With Gen. David Petraeus and Ambassador Ryan Crocker preparing to testify next week about military progress in Iraq, Republicans are arguably more unified than ever, while Democrats and their allies on the political left have been squabbling among themselves over how to make known their opposition to the war in Iraq. During Gen. Petraeus’s visit to Washington in September, he was greeted with a advertisement in the New York Times that slurred him as “General Betray Us.” And Hillary Clinton appeared to suggest that Gen. Petraeus had been dishonest in his testimony outlining the progress being made by the U.S. troop surge in Iraq. “The reports that you provide to us really require the willing suspension of disbelief,” she told him.

Congress has approved slightly under $87 billion in fiscal 2008 funding for the war in Iraq — less than half of the approximately $199 billion requested by President Bush. Democrats are divided on how to respond. Some prominent Democrats like House Majority Leader Steny Hoyer question the idea of of cutting off funds for military operations in Iraq. But Stand Up Congress, a coalition of 40 anti-war groups that includes, the American Friends Service Committee, the NAACP, the Sierra Club, the National Organization for Women and the National Council of Churches has launched a petition drive to persuade Congress to cut off funding for the war.

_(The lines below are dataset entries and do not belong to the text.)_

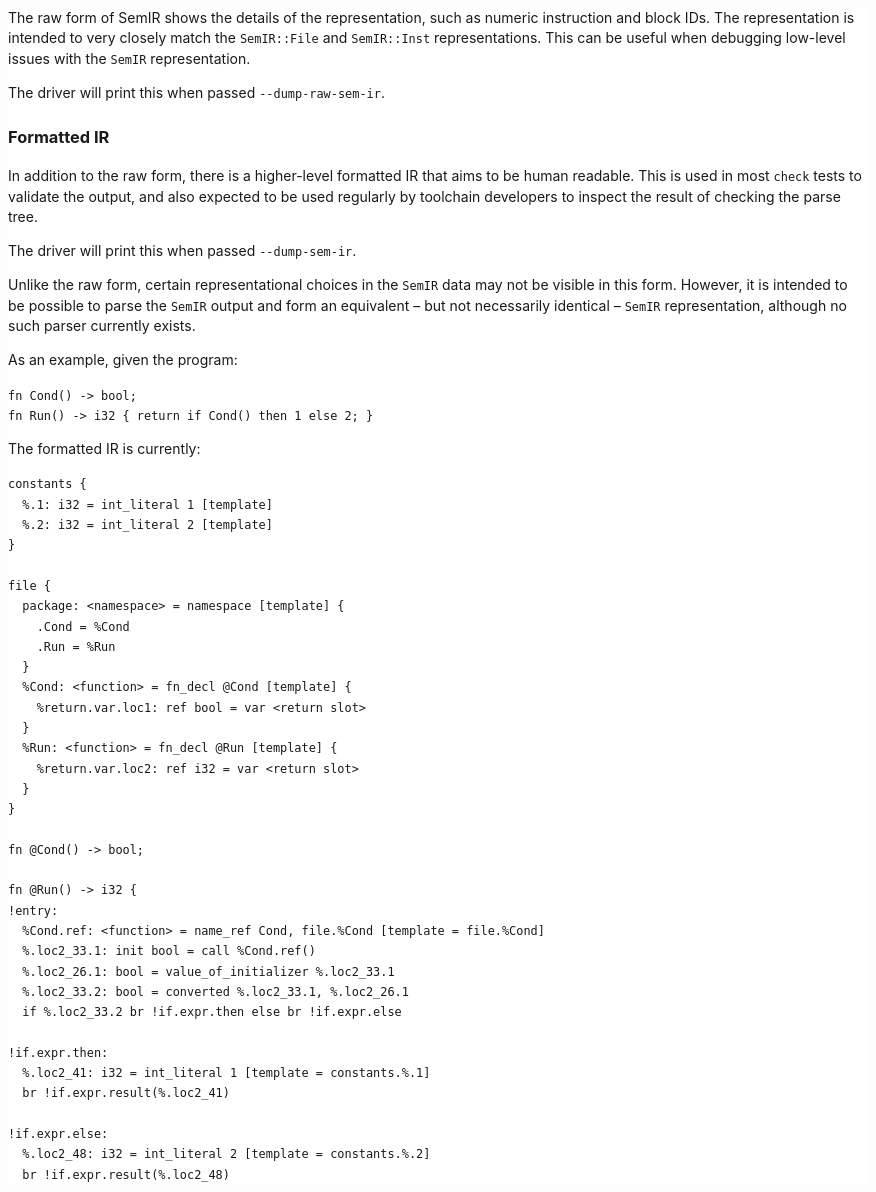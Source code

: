 The raw form of SemIR shows the details of the representation, such as numeric
instruction and block IDs. The representation is intended to very closely match
the `SemIR::File` and `SemIR::Inst` representations. This can be useful when
debugging low-level issues with the `SemIR` representation.

The driver will print this when passed `--dump-raw-sem-ir`.

### Formatted IR

In addition to the raw form, there is a higher-level formatted IR that aims to
be human readable. This is used in most `check` tests to validate the output,
and also expected to be used regularly by toolchain developers to inspect the
result of checking the parse tree.

The driver will print this when passed `--dump-sem-ir`.

Unlike the raw form, certain representational choices in the `SemIR` data may
not be visible in this form. However, it is intended to be possible to parse the
`SemIR` output and form an equivalent – but not necessarily identical – `SemIR`
representation, although no such parser currently exists.

As an example, given the program:

```carbon
fn Cond() -> bool;
fn Run() -> i32 { return if Cond() then 1 else 2; }
```

The formatted IR is currently:

```
constants {
  %.1: i32 = int_literal 1 [template]
  %.2: i32 = int_literal 2 [template]
}

file {
  package: <namespace> = namespace [template] {
    .Cond = %Cond
    .Run = %Run
  }
  %Cond: <function> = fn_decl @Cond [template] {
    %return.var.loc1: ref bool = var <return slot>
  }
  %Run: <function> = fn_decl @Run [template] {
    %return.var.loc2: ref i32 = var <return slot>
  }
}

fn @Cond() -> bool;

fn @Run() -> i32 {
!entry:
  %Cond.ref: <function> = name_ref Cond, file.%Cond [template = file.%Cond]
  %.loc2_33.1: init bool = call %Cond.ref()
  %.loc2_26.1: bool = value_of_initializer %.loc2_33.1
  %.loc2_33.2: bool = converted %.loc2_33.1, %.loc2_26.1
  if %.loc2_33.2 br !if.expr.then else br !if.expr.else

!if.expr.then:
  %.loc2_41: i32 = int_literal 1 [template = constants.%.1]
  br !if.expr.result(%.loc2_41)

!if.expr.else:
  %.loc2_48: i32 = int_literal 2 [template = constants.%.2]
  br !if.expr.result(%.loc2_48)

```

But these groups face a tremendous political problem: The surge’s success in reducing the level of violence in Iraq is undermining their ability to rile voters up. Although public opinion polls consistently show the war is unpopular, the political left is becoming less successful at using Iraq to demoralize the American public about the larger military campaign against radical Islamists. Rasmussen Reports said last week that 47 percent of likely voters believe that the United States and its allies are winning the war on terrorism, up from approximately 33 percent at the beginning of the year.

The Republican Party has been united on the war issue. Senate Minority Leader Mitch McConnell and House Minority Leader John Boehner have done a solid job of driving home the point that, with violence down and parliament making political progress that would have been unthinkable a year ago on issues like sharing oil revenues and amnesty for lower-level Ba’athists, it would be a grave mistake to abandon Iraq now.